La California riapre le poker room all’aperto: le restrizioni anti Covid-19 non funzionano

Le restrizioni anti covid-19 in California sembrano non funzionare e il governatore Newsom ha deciso di riaprire ristoranti e poker room. 
Scritto da Cesare Antonini

Il governatore della California, Gavin Newsom, ha finalmente dato il via libera alle sale da poker di Los Angeles per riaprire questa settimana per la prima volta da novembre. Ma le sale da gioco saranno costrette a operare secondo rigide linee guida che potrebbero non essere allettanti per alcuni giocatori di poker. Tutto giusto, ok, ma almeno negli Usa dove il Covid-19 colpisce duramente, si può tornare a giocare dal vivo. E nel fine settimana abbiamo visto anche immagini assolutamente confortanti dal Seminole Hard Rock in Florida dove si è giocata una tappa del World Poker Tour. Una sala immensa, mascherine, tavoli con plexiglass e players disciplinatissimi e senza assembramenti. C’era anche il nostro Andrea Buonocore che vive a Las Vegas e si sposta per cercare di giocare qualcosa dal vivo visto che è un Professional poker player sia cash che mtt.

Ma torniamo in California. Il governatore  ha revocato il divieto a livello di contea di poter organizzare pranzi e meeting, poker dal vivo e anche altre attività. La contea di Los Angeles ha il maggior numero di casi di coronavirus (1.085.044) e morti per Covid-19 (15.592). Newsom ha adottato già misure estreme, che però non hanno funzionato, per limitare la diffusione del virus.

Il politico democratico spera ancora che la contea possa ribaltare la situazione ma ora ha deciso di consentire a ristoranti e sale da gioco di iniziare ad accettare clienti all’aperto come è già accaduto prima della fine del 2020.

Ci sono alcune restrizioni aggiuntive imposte dal governatore, inclusa la capacità di posti a sedere. Le card room possono funzionare solo al 50 percento della capacità massima consentita della sala come determinato dal codice antincendio. Per questo già si consiglia la prenotazione del posto perché l’attesa, per tutte le attività e non solo per il poker, è massima.

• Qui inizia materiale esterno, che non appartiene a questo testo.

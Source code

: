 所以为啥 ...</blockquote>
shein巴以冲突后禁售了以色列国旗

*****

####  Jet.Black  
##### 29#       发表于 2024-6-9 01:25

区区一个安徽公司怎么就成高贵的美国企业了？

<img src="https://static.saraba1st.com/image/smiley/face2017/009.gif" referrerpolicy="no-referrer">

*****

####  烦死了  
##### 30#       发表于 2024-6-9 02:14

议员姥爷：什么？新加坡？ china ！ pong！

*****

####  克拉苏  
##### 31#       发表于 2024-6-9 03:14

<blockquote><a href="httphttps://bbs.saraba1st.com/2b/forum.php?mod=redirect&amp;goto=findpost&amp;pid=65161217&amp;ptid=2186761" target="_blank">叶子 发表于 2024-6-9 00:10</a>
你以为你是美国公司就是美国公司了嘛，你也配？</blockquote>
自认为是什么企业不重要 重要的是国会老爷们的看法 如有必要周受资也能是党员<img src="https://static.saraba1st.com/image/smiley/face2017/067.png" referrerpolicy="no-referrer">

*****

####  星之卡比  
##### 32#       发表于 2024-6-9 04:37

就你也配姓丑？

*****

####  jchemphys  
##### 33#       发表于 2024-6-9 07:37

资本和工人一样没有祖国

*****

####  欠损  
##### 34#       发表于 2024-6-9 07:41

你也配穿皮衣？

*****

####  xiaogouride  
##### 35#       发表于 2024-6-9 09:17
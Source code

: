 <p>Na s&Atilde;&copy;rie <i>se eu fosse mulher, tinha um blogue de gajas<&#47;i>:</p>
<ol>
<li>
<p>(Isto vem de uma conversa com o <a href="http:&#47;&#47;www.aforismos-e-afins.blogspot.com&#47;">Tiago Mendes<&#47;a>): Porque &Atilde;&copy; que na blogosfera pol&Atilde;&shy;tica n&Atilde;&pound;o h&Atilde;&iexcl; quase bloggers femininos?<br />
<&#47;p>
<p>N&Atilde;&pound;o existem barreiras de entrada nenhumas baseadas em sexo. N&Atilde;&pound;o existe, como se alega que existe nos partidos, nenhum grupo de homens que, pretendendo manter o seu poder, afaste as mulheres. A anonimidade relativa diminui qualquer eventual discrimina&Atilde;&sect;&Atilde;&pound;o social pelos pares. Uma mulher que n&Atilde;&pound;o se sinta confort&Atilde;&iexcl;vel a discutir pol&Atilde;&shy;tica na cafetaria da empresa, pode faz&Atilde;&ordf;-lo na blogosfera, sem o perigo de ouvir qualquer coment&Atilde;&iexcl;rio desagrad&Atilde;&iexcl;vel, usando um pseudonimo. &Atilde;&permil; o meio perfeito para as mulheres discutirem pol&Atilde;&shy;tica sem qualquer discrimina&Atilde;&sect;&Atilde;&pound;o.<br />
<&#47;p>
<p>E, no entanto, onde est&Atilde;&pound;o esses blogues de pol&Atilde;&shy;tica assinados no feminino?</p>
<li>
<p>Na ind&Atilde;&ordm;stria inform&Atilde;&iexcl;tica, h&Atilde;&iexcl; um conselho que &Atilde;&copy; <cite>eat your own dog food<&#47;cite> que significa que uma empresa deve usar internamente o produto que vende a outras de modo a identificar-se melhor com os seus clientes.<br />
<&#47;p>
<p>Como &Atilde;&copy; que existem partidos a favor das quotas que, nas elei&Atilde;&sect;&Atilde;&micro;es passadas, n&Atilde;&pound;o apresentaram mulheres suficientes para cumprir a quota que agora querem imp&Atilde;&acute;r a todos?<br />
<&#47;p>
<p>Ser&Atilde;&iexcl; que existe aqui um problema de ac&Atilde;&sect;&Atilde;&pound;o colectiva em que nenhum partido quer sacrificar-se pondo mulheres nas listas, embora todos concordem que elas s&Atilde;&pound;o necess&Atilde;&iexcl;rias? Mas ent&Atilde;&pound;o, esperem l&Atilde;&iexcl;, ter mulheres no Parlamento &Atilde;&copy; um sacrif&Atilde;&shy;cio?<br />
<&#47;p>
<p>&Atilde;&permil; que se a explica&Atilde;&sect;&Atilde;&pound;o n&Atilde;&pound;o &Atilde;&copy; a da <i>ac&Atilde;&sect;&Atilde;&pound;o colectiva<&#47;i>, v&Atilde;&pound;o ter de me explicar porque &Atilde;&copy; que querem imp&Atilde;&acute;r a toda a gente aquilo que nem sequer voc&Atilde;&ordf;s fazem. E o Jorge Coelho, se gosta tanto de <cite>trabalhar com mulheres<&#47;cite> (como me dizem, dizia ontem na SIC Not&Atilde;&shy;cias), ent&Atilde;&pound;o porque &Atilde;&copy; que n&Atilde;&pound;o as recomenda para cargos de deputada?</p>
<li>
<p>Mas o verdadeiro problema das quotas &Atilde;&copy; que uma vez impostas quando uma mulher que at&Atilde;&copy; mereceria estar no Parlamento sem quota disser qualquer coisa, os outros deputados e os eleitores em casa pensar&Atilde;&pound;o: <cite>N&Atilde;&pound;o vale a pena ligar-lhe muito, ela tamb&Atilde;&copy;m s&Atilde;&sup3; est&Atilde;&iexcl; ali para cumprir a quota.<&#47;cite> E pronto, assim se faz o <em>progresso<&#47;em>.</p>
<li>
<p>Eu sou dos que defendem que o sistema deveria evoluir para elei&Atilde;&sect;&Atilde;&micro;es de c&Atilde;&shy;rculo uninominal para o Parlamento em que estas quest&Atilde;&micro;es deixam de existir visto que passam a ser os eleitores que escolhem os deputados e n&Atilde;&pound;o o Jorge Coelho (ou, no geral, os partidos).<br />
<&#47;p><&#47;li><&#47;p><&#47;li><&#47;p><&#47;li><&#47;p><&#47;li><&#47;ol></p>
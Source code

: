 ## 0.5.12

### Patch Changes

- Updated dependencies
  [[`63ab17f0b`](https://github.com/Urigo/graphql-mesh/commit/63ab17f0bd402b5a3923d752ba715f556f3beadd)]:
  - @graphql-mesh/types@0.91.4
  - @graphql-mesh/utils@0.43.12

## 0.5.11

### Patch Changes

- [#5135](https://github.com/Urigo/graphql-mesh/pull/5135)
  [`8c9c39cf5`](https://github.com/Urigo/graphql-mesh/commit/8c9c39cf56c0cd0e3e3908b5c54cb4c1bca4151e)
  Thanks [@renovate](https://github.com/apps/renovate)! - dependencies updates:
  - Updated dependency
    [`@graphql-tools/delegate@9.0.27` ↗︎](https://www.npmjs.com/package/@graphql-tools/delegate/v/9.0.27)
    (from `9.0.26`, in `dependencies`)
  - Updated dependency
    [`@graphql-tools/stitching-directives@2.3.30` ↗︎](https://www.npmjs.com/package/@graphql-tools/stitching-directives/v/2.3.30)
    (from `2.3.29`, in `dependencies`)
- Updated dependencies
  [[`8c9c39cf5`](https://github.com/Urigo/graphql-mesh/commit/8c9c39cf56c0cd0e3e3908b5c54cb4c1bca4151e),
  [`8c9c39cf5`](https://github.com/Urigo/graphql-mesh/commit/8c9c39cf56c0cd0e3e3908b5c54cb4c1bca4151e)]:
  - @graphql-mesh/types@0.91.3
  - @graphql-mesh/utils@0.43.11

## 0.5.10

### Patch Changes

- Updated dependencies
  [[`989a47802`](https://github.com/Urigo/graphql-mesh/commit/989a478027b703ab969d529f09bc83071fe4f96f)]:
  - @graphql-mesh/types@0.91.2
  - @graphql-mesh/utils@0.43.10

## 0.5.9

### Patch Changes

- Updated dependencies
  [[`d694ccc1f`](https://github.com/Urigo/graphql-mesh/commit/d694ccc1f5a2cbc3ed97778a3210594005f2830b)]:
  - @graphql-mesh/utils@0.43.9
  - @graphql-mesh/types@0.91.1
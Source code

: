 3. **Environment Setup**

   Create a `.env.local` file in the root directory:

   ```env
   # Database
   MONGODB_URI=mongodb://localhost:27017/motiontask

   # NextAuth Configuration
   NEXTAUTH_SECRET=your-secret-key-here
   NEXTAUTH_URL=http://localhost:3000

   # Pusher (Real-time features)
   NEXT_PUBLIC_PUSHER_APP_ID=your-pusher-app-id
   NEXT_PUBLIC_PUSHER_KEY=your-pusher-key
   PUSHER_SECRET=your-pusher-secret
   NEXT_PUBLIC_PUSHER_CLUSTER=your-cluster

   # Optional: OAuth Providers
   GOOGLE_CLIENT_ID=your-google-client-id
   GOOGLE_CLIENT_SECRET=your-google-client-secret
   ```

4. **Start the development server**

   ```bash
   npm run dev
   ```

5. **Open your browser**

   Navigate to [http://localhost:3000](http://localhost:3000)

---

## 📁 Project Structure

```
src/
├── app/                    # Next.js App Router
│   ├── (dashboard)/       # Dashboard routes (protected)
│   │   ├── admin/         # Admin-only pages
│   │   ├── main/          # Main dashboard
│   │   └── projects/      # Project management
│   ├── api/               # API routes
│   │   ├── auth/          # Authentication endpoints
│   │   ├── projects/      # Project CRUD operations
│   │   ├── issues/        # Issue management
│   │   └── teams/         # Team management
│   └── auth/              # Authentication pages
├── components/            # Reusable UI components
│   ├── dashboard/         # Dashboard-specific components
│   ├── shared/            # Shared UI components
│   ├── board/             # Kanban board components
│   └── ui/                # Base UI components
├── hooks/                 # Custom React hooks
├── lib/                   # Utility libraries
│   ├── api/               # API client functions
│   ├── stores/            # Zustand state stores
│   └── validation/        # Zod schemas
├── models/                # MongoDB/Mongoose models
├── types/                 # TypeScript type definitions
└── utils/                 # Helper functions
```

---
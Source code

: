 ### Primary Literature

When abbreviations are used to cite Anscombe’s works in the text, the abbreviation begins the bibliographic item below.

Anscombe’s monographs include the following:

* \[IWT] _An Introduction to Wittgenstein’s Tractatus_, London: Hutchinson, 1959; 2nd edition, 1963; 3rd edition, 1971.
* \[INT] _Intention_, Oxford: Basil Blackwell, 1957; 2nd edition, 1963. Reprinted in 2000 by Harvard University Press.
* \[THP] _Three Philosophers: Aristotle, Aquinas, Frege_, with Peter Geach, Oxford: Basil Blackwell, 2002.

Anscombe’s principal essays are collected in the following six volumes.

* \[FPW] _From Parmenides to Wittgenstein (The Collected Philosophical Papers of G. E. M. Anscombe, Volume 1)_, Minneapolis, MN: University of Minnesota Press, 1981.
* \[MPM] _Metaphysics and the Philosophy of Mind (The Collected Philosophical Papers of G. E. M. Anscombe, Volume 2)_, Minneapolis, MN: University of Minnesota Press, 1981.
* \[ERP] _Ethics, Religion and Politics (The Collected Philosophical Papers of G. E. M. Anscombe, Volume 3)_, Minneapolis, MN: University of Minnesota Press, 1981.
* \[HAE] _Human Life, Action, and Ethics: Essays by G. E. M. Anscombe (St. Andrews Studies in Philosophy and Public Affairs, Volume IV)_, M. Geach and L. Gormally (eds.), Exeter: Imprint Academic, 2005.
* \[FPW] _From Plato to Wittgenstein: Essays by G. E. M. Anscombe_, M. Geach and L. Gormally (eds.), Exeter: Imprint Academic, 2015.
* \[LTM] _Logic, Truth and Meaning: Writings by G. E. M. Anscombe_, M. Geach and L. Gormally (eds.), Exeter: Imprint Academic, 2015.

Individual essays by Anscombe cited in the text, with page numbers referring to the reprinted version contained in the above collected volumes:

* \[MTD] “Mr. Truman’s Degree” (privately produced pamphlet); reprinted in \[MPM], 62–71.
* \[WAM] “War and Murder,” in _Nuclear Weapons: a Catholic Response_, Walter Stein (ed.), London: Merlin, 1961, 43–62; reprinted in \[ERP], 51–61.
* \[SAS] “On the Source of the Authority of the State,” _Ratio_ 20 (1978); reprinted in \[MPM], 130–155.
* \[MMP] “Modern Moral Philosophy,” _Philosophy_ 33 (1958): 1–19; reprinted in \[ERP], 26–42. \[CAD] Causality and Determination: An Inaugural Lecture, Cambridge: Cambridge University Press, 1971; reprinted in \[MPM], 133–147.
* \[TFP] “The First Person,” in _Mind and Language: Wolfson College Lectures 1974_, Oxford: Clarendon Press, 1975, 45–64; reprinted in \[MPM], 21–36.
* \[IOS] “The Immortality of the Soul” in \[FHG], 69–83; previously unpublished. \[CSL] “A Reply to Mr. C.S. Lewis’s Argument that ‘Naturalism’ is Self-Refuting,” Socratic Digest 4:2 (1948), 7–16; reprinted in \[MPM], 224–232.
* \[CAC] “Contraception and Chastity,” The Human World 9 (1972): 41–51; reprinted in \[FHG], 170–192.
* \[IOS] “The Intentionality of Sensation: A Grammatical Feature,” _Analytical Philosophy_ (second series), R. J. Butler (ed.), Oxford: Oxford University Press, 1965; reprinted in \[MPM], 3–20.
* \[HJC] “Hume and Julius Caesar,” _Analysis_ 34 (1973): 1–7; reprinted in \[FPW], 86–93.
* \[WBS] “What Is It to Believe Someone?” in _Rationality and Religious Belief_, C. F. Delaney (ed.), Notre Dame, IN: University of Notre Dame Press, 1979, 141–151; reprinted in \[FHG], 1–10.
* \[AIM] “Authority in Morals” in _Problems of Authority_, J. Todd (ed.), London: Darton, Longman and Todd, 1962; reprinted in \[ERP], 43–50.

L’area ospita alcune delle sale da gioco più grandi e migliori del mondo come il Commerce Casino, che vanta più di 200 tavoli da poker ma anche il Gardens Casino e Bicycle Casino (“The Bike”) che hanno più di 180 tavoli.

Ma il numero di tavoli disponibili sarà limitato per un bel po’ di tempo a causa delle restrizioni del virus. Ciascuna delle sale da poker di Los Angeles offrirà posti a sedere all’aperto e tutte le organizzazioni stanno allestendo spazi esterni ma coperti per proteggere players, carte e chips. In realtà gli spazi sono già quasi pronti visto che qualche timido tentativo era stato già messo in atto complice anche l’ottimo clima della California. Ma adesso il governatore ha scritto regole precise e si può istituzionalizzare il format del live, veramente live, cioè all’aperto.

Newsom inizialmente ha costretto le sale da poker in tutto lo stato a chiudere a marzo. Ha poi permesso alle sale da gioco di Los Angeles di riaprire a giugno, ma poi ha ordinato che si chiudessero tutte un paio di settimane dopo. Sono stati autorizzati a riaprire per la seconda volta all’inizio di ottobre prima di essere chiusi subito dopo il giorno del Ringraziamento.
Anche noi siamo convinti che con rigidi protocolli il poker live non è quel vettore ideale per il virus che molti credono. Sarà decisivo, per la California, l’impatto delle riaperture con la speranza che non ci sia la terza chiusura da quando il Covid è comparso tra noi.